A metasearch is a central place with
a uniform interface where a query can be entered and the search can be
conducted simultaneously in as many search engines and directories as necessary,
and search results can be brought back and displayed in a consistent format.
Tools with these features have come to be called metasearch engines.
Unlike the individual search engines
and directories, metasearch engines do not have their own databases; they
do not collect web pages; they do not accept URL additions; and they do
not classify or review web sites. Instead, they send queries simultaneously
to multiple Web search engines and/or Web directories. Many of the metasearch
engines integrate search results: duplicate findings are merged into one
entry; some rank the results according to various criteria; some allow
selection of search engines to be searched.
Before conducting a metasearch engine
search, it is important to find out which search engines are included in
your search. Most metasearch engines default to the major search engines,
such as AltaVista, Excite, Lycos, and Infoseek. Others will also include
Usenet searches, and other specialized databases. Negotiations between
the metasearch engine companies and the individual search engine companies
may also result in a major search engine being excluded from a metasearch
engine. For example, Northern Light would not allow any of the metasearch
engines to robotically search its index since this process drains its resources.
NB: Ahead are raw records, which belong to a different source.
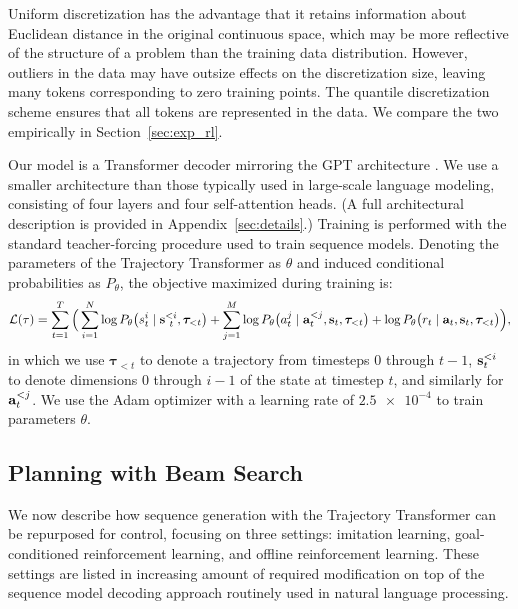 Uniform discretization has the advantage that it retains information about Euclidean distance in the original continuous space, which may be more reflective of the structure of a problem than the training data distribution.
However, outliers in the data may have outsize effects on the discretization size, leaving many tokens corresponding to zero training points.
The quantile discretization scheme ensures that all tokens are represented in the data.
We compare the two empirically in Section~\ref{sec:exp_rl}.

Our model is a Transformer decoder mirroring the GPT architecture \citep{radford2018improving}.
We use a smaller architecture than those typically used in large-scale language modeling, consisting of four layers and four self-attention heads.
(A full architectural description is provided in Appendix~\ref{sec:details}.)
Training is performed with the standard teacher-forcing procedure \citep{williams1989learning} used to train sequence models.
Denoting the parameters of the Trajectory Transformer as $\theta$ and induced conditional probabilities as $P_\theta$, the objective maximized during training is:
\[
\mathcal{L}(\tau) = 
    \sum_{t=1}^{T} \Big(
    \sum_{i=1}^{N} \log P_\theta\big(s_{t}^i \mid         
        \bs_{~t}^{<i},
        \bm{\tau}_{<t}
        \big) +
    \sum_{j=1}^{M} \log P_\theta\big(a_{t}^j \mid
        \ba_{t}^{<j},
        \bs_{t},
        \bm{\tau}_{<t}
        \big) +
    \log P_\theta\big(r_t \mid
        \ba_t,
        \bs_t,
        \bm{\tau}_{<t}
    \big)
    \Big),
\]
in which we use $\bm{\tau}_{<t}$ to denote a trajectory from timesteps $0$ through $t-1$, $\st^{<i}$ to denote dimensions $0$ through $i-1$ of the state at timestep $t$, and similarly for $\at^{<j}$.
We use the Adam optimizer \citep{ba2015adam} with a learning rate of $\num{2.5e-4}$ to train parameters $\theta$.

\subsection{Planning with Beam Search}
\label{sec:tto}

We now describe how sequence generation with the Trajectory Transformer can be repurposed for control, focusing on three settings: imitation learning, goal-conditioned reinforcement learning, and offline reinforcement learning.
These settings are listed in increasing amount of required modification on top of the sequence model decoding approach routinely used in natural language processing.

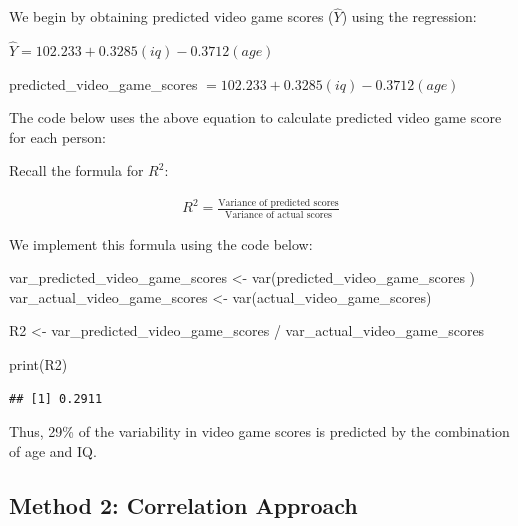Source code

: \documentclass[
]{krantz}
\makeatletter
\newenvironment{Shaded}{\begin{snugshade}}{\end{snugshade}}
\newcommand{\FunctionTok}[1]{\textcolor[rgb]{0,0,0}{#1}}
\newcommand{\NormalTok}[1]{#1}
\newcommand{\OtherTok}[1]{\textcolor[rgb]{0.37,0.37,0.37}{#1}}
\newcommand{\SpecialCharTok}[1]{\textcolor[rgb]{0,0,0}{#1}}
\newenvironment{kframe}{%
\medskip{}
\setlength{\fboxsep}{.8em}
 \def\at@end@of@kframe{}%
 \ifinner\ifhmode%
  \def\at@end@of@kframe{\end{minipage}}%
  \begin{minipage}{\columnwidth}%
 \fi\fi%
 \def\FrameCommand##1{\hskip\@totalleftmargin \hskip-\fboxsep
 \colorbox{shadecolor}{##1}\hskip-\fboxsep
     \hskip-\linewidth \hskip-\@totalleftmargin \hskip\columnwidth}%
 \MakeFramed {\advance\hsize-\width
   \@totalleftmargin\z@ \linewidth\hsize
   \@setminipage}}%
 {\par\unskip\endMakeFramed%
 \at@end@of@kframe}
\renewenvironment{Shaded}{\begin{kframe}}{\end{kframe}}
\makeatother
\begin{document}
We begin by obtaining predicted video game scores (\(\widehat{Y}\)) using the regression:

\(\widehat{Y} = 102.233 + 0.3285(iq) - 0.3712(age)\)

predicted\_video\_game\_scores \(= 102.233 + 0.3285(iq) - 0.3712(age)\)

The code below uses the above equation to calculate predicted video game score for each person:

\begin{Shaded}
\end{Shaded}

Recall the formula for \(R^2\):

\[
\begin{aligned}
R^2 = \frac{\text{Variance of predicted scores}}{\text{Variance of actual scores}}
\end{aligned}
\]

We implement this formula using the code below:

\begin{Shaded}
\begin{Highlighting}[]
\NormalTok{var\_predicted\_video\_game\_scores }\OtherTok{\textless{}{-}} \FunctionTok{var}\NormalTok{(predicted\_video\_game\_scores ) }
\NormalTok{var\_actual\_video\_game\_scores   }\OtherTok{\textless{}{-}}  \FunctionTok{var}\NormalTok{(actual\_video\_game\_scores)}

\NormalTok{R2 }\OtherTok{\textless{}{-}}\NormalTok{ var\_predicted\_video\_game\_scores }\SpecialCharTok{/}\NormalTok{ var\_actual\_video\_game\_scores}

\FunctionTok{print}\NormalTok{(R2)}
\end{Highlighting}
\end{Shaded}

\begin{verbatim}
## [1] 0.2911
\end{verbatim}

Thus, 29\% of the variability in video game scores is predicted by the combination of age and IQ.

\hypertarget{method-2-correlation-approach}{%
\subsection{Method 2: Correlation Approach}\label{method-2-correlation-approach}}
\end{document}
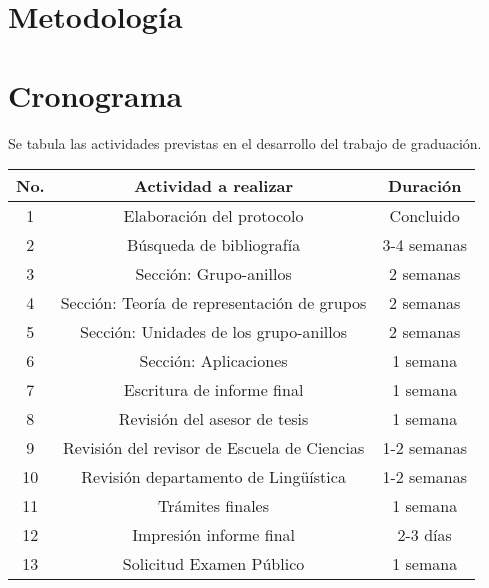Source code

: \documentclass[12pt,letterpaper,titlepage]{article}
\begin{document}
\section{Metodología}


\newpage

\section{Cronograma}
Se tabula las actividades previstas en el desarrollo del trabajo de graduación.

\vspace{1cm}

\begin{tabular}{|c|c|c|}
  \hline
   \textbf{No.}  &  \textbf{Actividad a realizar} &  \textbf{Duración }\\ \hline
  1  & Elaboración del protocolo & Concluido \\
  2  & Búsqueda de bibliografía & 3-4 semanas \\
  3  & Sección: Grupo-anillos & 2 semanas \\
  4  & Sección: Teoría de representación de grupos & 2 semanas \\
  5  & Sección: Unidades de los grupo-anillos & 2 semanas \\
  6  & Sección: Aplicaciones & 1 semana \\
  7  & Escritura de informe final & 1 semana \\
  8  & Revisión del asesor de tesis & 1 semana \\
  9 & Revisión del revisor de Escuela de Ciencias & 1-2 semanas \\
  10 & Revisión departamento de Lingüística & 1-2 semanas \\
  11 & Trámites finales & 1 semana  \\
  12 & Impresión informe final & 2-3 días \\
  13 & Solicitud Examen Público & 1 semana \\
  \hline
\end{tabular}

\newpage
\end{document}
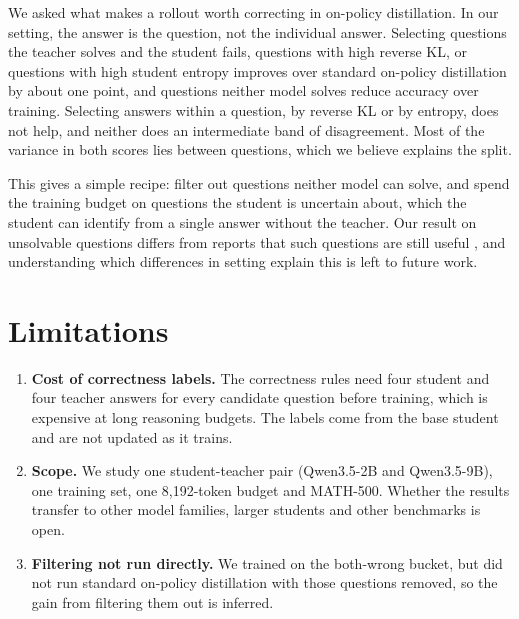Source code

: \documentclass[11pt]{article}
\begin{document}
We asked what makes a rollout worth correcting in on-policy distillation.
In our setting, the answer is the question, not the individual answer.
Selecting questions the teacher solves and the student fails, questions with high reverse KL, or questions with high student entropy improves over standard on-policy distillation by about one point, and questions neither model solves reduce accuracy over training.
Selecting answers within a question, by reverse KL or by entropy, does not help, and neither does an intermediate band of disagreement.
Most of the variance in both scores lies between questions, which we believe explains the split.

This gives a simple recipe: filter out questions neither model can solve, and spend the training budget on questions the student is uncertain about, which the student can identify from a single answer without the teacher.
Our result on unsolvable questions differs from reports that such questions are still useful \citep{hou2026whatmatters,li2026everycoin}, and understanding which differences in setting explain this is left to future work.

\section*{Limitations}

\begin{enumerate}
\item \textbf{Cost of correctness labels.} The correctness rules need four student and four teacher answers for every candidate question before training, which is expensive at long reasoning budgets. The labels come from the base student and are not updated as it trains.
\item \textbf{Scope.} We study one student-teacher pair (Qwen3.5-2B and Qwen3.5-9B), one training set, one 8,192-token budget and MATH-500. Whether the results transfer to other model families, larger students and other benchmarks is open.
\item \textbf{Filtering not run directly.} We trained on the both-wrong bucket, but did not run standard on-policy distillation with those questions removed, so the gain from filtering them out is inferred.
\end{enumerate}


\end{document}
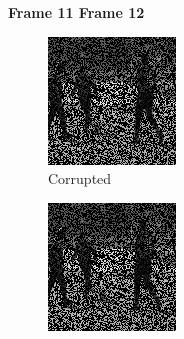 \begin{figure}
  \centering
  \textbf{\hspace{0.2in} Frame 11 \hspace{1.5in} Frame 12\hspace{0.5in}\vspace{0.1in}}
  \begin{subfigure}{0.4\textwidth}
    \centering
    \includegraphics[width=.9\textwidth]{Chapter7/Images/soccer40_masked_11.png}
    \caption{Corrupted}
  \end{subfigure}
  \begin{subfigure}{0.4\textwidth}
    \centering
    \includegraphics[width=.9\textwidth]{Chapter7/Images/soccer40_masked_12.png}

\end{subfigure}
\end{figure}
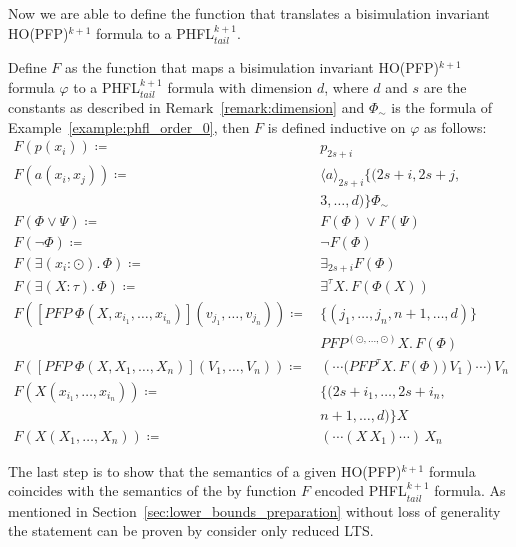 Now we are able to define the function that translates a bisimulation invariant HO(PFP)$^{k+1}$
formula to a PHFL$^{k+1}_{tail}$. 

\begin{definition}
    \label{definition:lower_bounds_phfl_formula_function_pfp}
   Define $F$ as the function that maps a bisimulation invariant HO(PFP)$^{k+1}$ formula $\varphi$ to a PHFL$^{k+1}_{tail}$ formula with dimension $d$, where $d$ and $s$ are the constants as described in Remark~\ref{remark:dimension} and $\Phi_\sim$ is the formula of Example~\ref{example:phfl_order_0}, then $F$ is defined
    inductive on $\varphi$ as follows:
    \begin{align*}
        F(p(x_i)) \coloneqq &\, p_{2s+i} \\
        F(a(x_i, x_j)) \coloneqq &\, \langle a \rangle_{2s+i} \{(2s+i, 2s+j, \\
        &\,3, \dots, d)\} \Phi_\sim \\
        F(\Phi \vee \Psi) \coloneqq &\, F(\Phi) \vee F(\Psi) \\
        F(\neg \Phi) \coloneqq &\, \neg F(\Phi) \\
        F(\exists (x_i \colon \odot).\,\Phi) \coloneqq &\, \exists_{2s+i} F(\Phi) \\
        F(\exists (X \colon \tau).\,\Phi) \coloneqq &\, \exists^\tau X.\,F(\Phi(X)) \\
        F([PFP\;\Phi(X, x_{i_1}, \dots, x_{i_n})](v_{j_1}, \dots, v_{j_n})) \coloneqq &\,\{(j_1, \dots, j_n, n + 1, \dots, d)\} \\
        &\,PFP^{(\odot, \dots, \odot)} X.\, F(\Phi) \\
        F([PFP\;\Phi(X, X_1, \dots, X_n)](V_1, \dots, V_n)) \coloneqq &\,(\dotsb \big(PFP^\tau X.\, F(\Phi)\big)\,V_1)\dotsb)\,V_n \\
        F(X(x_{i_1}, \dots, x_{i_n})) \coloneqq &\, \{(2s+i_1, \dots, 2s+i_n, \\
        &\,n + 1, \dots, d)\}X\\
        F(X(X_1, \dots, X_n)) \coloneqq &\, (\dotsb (X\,X_1)\dotsb)\,X_n
    \end{align*}
\end{definition}

The last step is to show that the semantics of a given HO(PFP)$^{k+1}$ formula coincides with the semantics of the by function $F$ encoded PHFL$^{k+1}_{tail}$ formula. As mentioned in Section~\ref{sec:lower_bounds_preparation} without loss of generality the statement can be proven by consider only  reduced LTS.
Development of metasearch engines lags behind development of search engines
and some metasearch engines are still including defunct search engines.
Successful use of a metasearch engine
depends on the status of each of the individual search engines used. Some
may be heavily loaded at the time; some may be unreachable. The added features
mentioned above require further resources from the metasearch engines,
resulting in slower response time, a serious problem with many of the metasearch
engines. Many of them, therefore, have a timeout period, so that attempts
to work with a particular search engine can be abandoned if no response
comes from it within a set period of time.
Remember too that a query submitted
to a metasearch engine, with its uniform search interface and syntax, is
to be applied against the diversity of individual search engines. It is
therefore impossible for metasearch engines to take advantage of all the
features of the individual search engines. Boolean searches, for example,
may produce varied results. Phrase searches may not be supported. Other
features, such as query refinement, are sacrificed.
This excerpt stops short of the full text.